The Caltech Column: Beavers Need a Break from Administration
As mentioned below, I went to Caltech's season-ending game on Tuesday night because I thought the Beavers could win a conference game. For the first time since defeating La Verne in 1985.
I wrote about it, an unscheduled column that may not have gotten much exposure in the newspapers.
So, I'm putting it here. Ah, the internet.
PASADENA -– They made the movie.
“Quantum Hoops,” it’s called, and it came out last fall to warm and fuzzy reviews.
Yeah, we get it. Caltech basketball is cute and cuddly, gutsy and inspiring.
All those boy geniuses scratching out time between astrophysics and thermodynamics classes to play a little round ball. IQ titans, hoops tyros.
Accurate. Charming.
Old.
Caltech hasn’t won a conference men’s basketball game in 23 years.
That’s enough.
Caltech has lost 273 consecutive Southern California Interscholastic Athletic Conference games.
That’s more than enough.
Perhaps the best Caltech team in two decades completed its season Tuesday night. It gave Whittier a scare, leading 25-22 in the second half before fading to a 72-60 defeat in a nearly packed gym.
And the beatings go on, another 0-14 SCIAC season in the books, and perhaps more to come if Caltech doesn’t do a little something to help itself.
We’re not talking about the players or coach Roy Dow. The former give all they can in an academic climate so rigorous most of us can’t even fathom it. The latter recruits every kid who can walk and compute cube roots at the same time.

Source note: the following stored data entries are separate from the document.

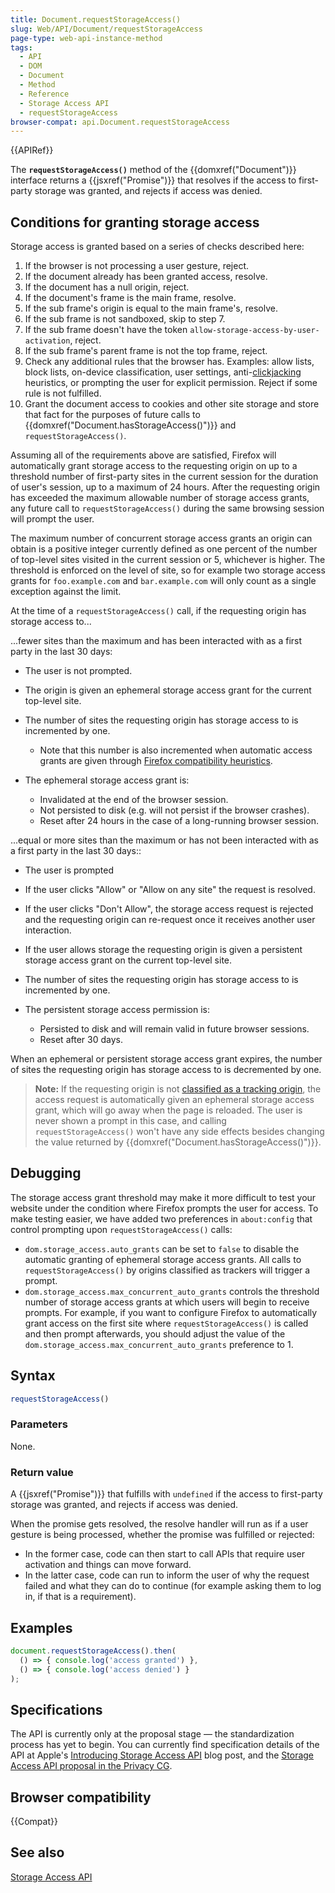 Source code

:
 ```yaml
---
title: Document.requestStorageAccess()
slug: Web/API/Document/requestStorageAccess
page-type: web-api-instance-method
tags:
  - API
  - DOM
  - Document
  - Method
  - Reference
  - Storage Access API
  - requestStorageAccess
browser-compat: api.Document.requestStorageAccess
---
```

{{APIRef}}

The **`requestStorageAccess()`** method of the
{{domxref("Document")}} interface returns a {{jsxref("Promise")}} that resolves if the
access to first-party storage was granted, and rejects if access was denied.

## Conditions for granting storage access

Storage access is granted based on a series of checks described here:

1. If the browser is not processing a user gesture, reject.
2. If the document already has been granted access, resolve.
3. If the document has a null origin, reject.
4. If the document's frame is the main frame, resolve.
5. If the sub frame's origin is equal to the main frame's, resolve.
6. If the sub frame is not sandboxed, skip to step 7.
7. If the sub frame doesn't have the token
    `allow-storage-access-by-user-activation`, reject.
8. If the sub frame's parent frame is not the top frame, reject.
9. Check any additional rules that the browser has. Examples: allow lists, block lists,
    on-device classification, user settings, anti-[clickjacking](/en-US/docs/Glossary/Clickjacking) heuristics, or prompting
    the user for explicit permission. Reject if some rule is not fulfilled.
10. Grant the document access to cookies and other site storage and store that fact for
    the purposes of future calls to {{domxref("Document.hasStorageAccess()")}} and
    `requestStorageAccess()`.

Assuming all of the requirements above are satisfied, Firefox will automatically grant
storage access to the requesting origin on up to a threshold number of first-party
sites in the current session for the duration of user's session, up to a maximum of 24
hours. After the requesting origin has exceeded the maximum allowable number of storage
access grants, any future call to `requestStorageAccess()` during the same
browsing session will prompt the user.

The maximum number of concurrent storage access grants an origin can obtain is a
positive integer currently defined as one percent of the number of top-level sites
visited in the current session or 5, whichever is higher. The threshold is enforced on
the level of site, so for example two storage access grants for
`foo.example.com` and `bar.example.com` will only count as a
single exception against the limit.

At the time of a `requestStorageAccess()` call, if the requesting origin has
storage access to...

...fewer sites than the maximum and has been interacted with as a first party in the last 30 days:

- The user is not prompted.
- The origin is given an ephemeral storage access grant for the current top-level
  site.
- The number of sites the requesting origin has storage access to is incremented by
  one.

  - Note that this number is also incremented when automatic access grants are given
    through [Firefox compatibility heuristics](/en-US/docs/Web/Privacy/Storage_Access_Policy#automatic_storage_access_upon_interaction).

- The ephemeral storage access grant is:

  - Invalidated at the end of the browser session.
  - Not persisted to disk (e.g. will not persist if the browser crashes).
  - Reset after 24 hours in the case of a long-running browser session.

...equal or more sites than the maximum or has not been interacted with as a first party in the last 30 days::

- The user is prompted
- If the user clicks "Allow" or "Allow on any site" the request is resolved.
- If the user clicks "Don't Allow", the storage access request is rejected and the
  requesting origin can re-request once it receives another user interaction.
- If the user allows storage the requesting origin is given a persistent storage
  access grant on the current top-level site.
- The number of sites the requesting origin has storage access to is incremented by
  one.
- The persistent storage access permission is:

  - Persisted to disk and will remain valid in future browser sessions.
  - Reset after 30 days.

When an ephemeral or persistent storage access grant expires, the number of sites the
requesting origin has storage access to is decremented by one.

> **Note:** If the requesting origin is not [classified as a tracking origin](/en-US/docs/Web/Privacy/Storage_Access_Policy#tracking_protection_explained), the access request is automatically given an ephemeral
> storage access grant, which will go away when the page is reloaded. The user is never
> shown a prompt in this case, and calling `requestStorageAccess()` won't
> have any side effects besides changing the value returned by
> {{domxref("Document.hasStorageAccess()")}}.

## Debugging

The storage access grant threshold may make it more difficult to test your website
under the condition where Firefox prompts the user for access. To make testing easier,
we have added two preferences in `about:config` that control prompting upon
`requestStorageAccess()` calls:

- `dom.storage_access.auto_grants` can be set to `false` to
  disable the automatic granting of ephemeral storage access grants. All calls to
  `requestStorageAccess()` by origins classified as trackers will trigger a
  prompt.
- `dom.storage_access.max_concurrent_auto_grants` controls the threshold
  number of storage access grants at which users will begin to receive prompts. For
  example, if you want to configure Firefox to automatically grant access on the first
  site where `requestStorageAccess()` is called and then prompt afterwards,
  you should adjust the value of the
  `dom.storage_access.max_concurrent_auto_grants` preference to 1.

## Syntax

```js
requestStorageAccess()
```

### Parameters

None.

### Return value

A {{jsxref("Promise")}} that fulfills with `undefined` if the access to
first-party storage was granted, and rejects if access was denied.

When the promise gets resolved, the resolve handler will run as if a user gesture is
being processed, whether the promise was fulfilled or rejected:

- In the former case, code can then start to call APIs that require user activation
  and things can move forward.
- In the latter case, code can run to inform the user of why the request failed and
  what they can do to continue (for example asking them to log in, if that is a
  requirement).

## Examples

```js
document.requestStorageAccess().then(
  () => { console.log('access granted') },
  () => { console.log('access denied') }
);
```

## Specifications

The API is currently only at the proposal stage — the standardization process has yet
to begin. You can currently find specification details of the API at Apple's [Introducing Storage Access API](https://webkit.org/blog/8124/introducing-storage-access-api/) blog post, and the [Storage Access API proposal in the Privacy CG](https://github.com/privacycg/storage-access).

## Browser compatibility

{{Compat}}

## See also

[Storage Access API](/en-US/docs/Web/API/Storage_Access_API)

They have produced results. To a point.
Caltech basketball no longer is a joke. Ask Redlands, which needed overtime to fight off the Beavers, 97-88. Check with La Verne, also pushed to overtime before escaping Braun Center, 80-74. Or Whittier,
whose 86-84 OT victory over Caltech in 2006 was the was the nerve-racking climax of “Quantum Hoops.”

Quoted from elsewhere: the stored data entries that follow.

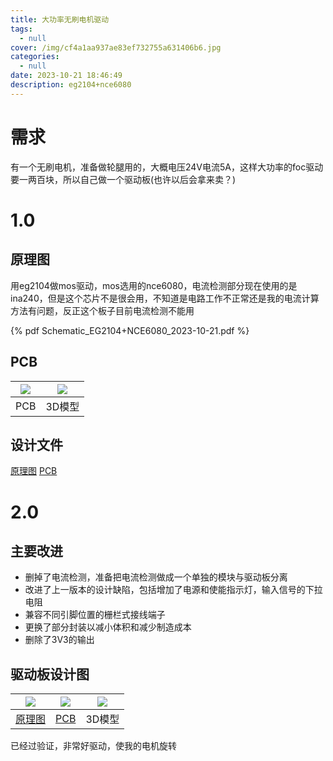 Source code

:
 ```yaml
---
title: 大功率无刷电机驱动
tags:
  - null
cover: /img/cf4a1aa937ae83ef732755a631406b6.jpg
categories:
  - null
date: 2023-10-21 18:46:49
description: eg2104+nce6080
---
```

# 需求
有一个无刷电机，准备做轮腿用的，大概电压24V电流5A，这样大功率的foc驱动要一两百块，所以自己做一个驱动板(也许以后会拿来卖？)

# 1.0
## 原理图
用eg2104做mos驱动，mos选用的nce6080，电流检测部分现在使用的是ina240，但是这个芯片不是很会用，不知道是电路工作不正常还是我的电流计算方法有问题，反正这个板子目前电流检测不能用

{% pdf Schematic_EG2104+NCE6080_2023-10-21.pdf %}

## PCB

| ![](微信截图_20231021185303.png) | ![](微信截图_20231021185354.png) |
| :---: | :---: |
| PCB | 3D模型 |
## 设计文件
[原理图](SCH_EG2104+NCE6080_2023-10-21.json)
[PCB](PCB_PCB_EG2104+NCE6080_2023-10-21.json)

# 2.0
## 主要改进
+ 删掉了电流检测，准备把电流检测做成一个单独的模块与驱动板分离
+ 改进了上一版本的设计缺陷，包括增加了电源和使能指示灯，输入信号的下拉电阻
+ 兼容不同引脚位置的栅栏式接线端子
+ 更换了部分封装以减小体积和减少制造成本
+ 删除了3V3的输出

## 驱动板设计图

| ![](QQ截图20231218135433.png) | ![](QQ截图20231218135409.png) | ![](QQ截图20231218135950.png) |
| :---: | :---: | :---: |
| [原理图](SCH_EG2104+NCE6080_2023-12-18.json) | [PCB](PCB_PCB_EG2104+NCE6080_2_2023-12-18.json) | 3D模型 |

已经过验证，非常好驱动，使我的电机旋转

“That hopelessness they had seven, eight, nine years ago isn’t here anymore,” Whittier coach Rock Carter said. “Every team in our league prepares for Caltech now.”

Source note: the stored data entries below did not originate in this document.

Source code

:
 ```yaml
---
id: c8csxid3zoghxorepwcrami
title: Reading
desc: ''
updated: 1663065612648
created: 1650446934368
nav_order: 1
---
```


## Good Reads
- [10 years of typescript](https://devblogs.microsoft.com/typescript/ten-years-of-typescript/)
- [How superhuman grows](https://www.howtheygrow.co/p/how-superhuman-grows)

Most of that is about Dow identifying math and science whizzes who actually played high school basketball. Maybe even started.
“Not league MVPs,” Dow said. “Guys who played.”
That gives you a chance, in the SCIAC, which never will be confused with the Pac-10. The SCIAC is a eight Division III schools with high academic standards and below-the-rim basketball programs.
Though none of the other seven have standards as rigorous as does Caltech.
And none seems so coldly resistant to allowing qualified kids -– who happen to play basketball –- into the school.
Three seniors played their last game Tuesday. They were among four “basketball” players allowed into the Class of 2008. But only two basketball players got past admissions in the Class of 2009. Zero made it for 2010. And only one for the 2011 class.
Paxon Frady, a senior guard from Georgia who will pursue a PhD in neuroscience, conceded to “frustration” as he completed his basketball career, and he said it may not change for upcoming Caltech teams.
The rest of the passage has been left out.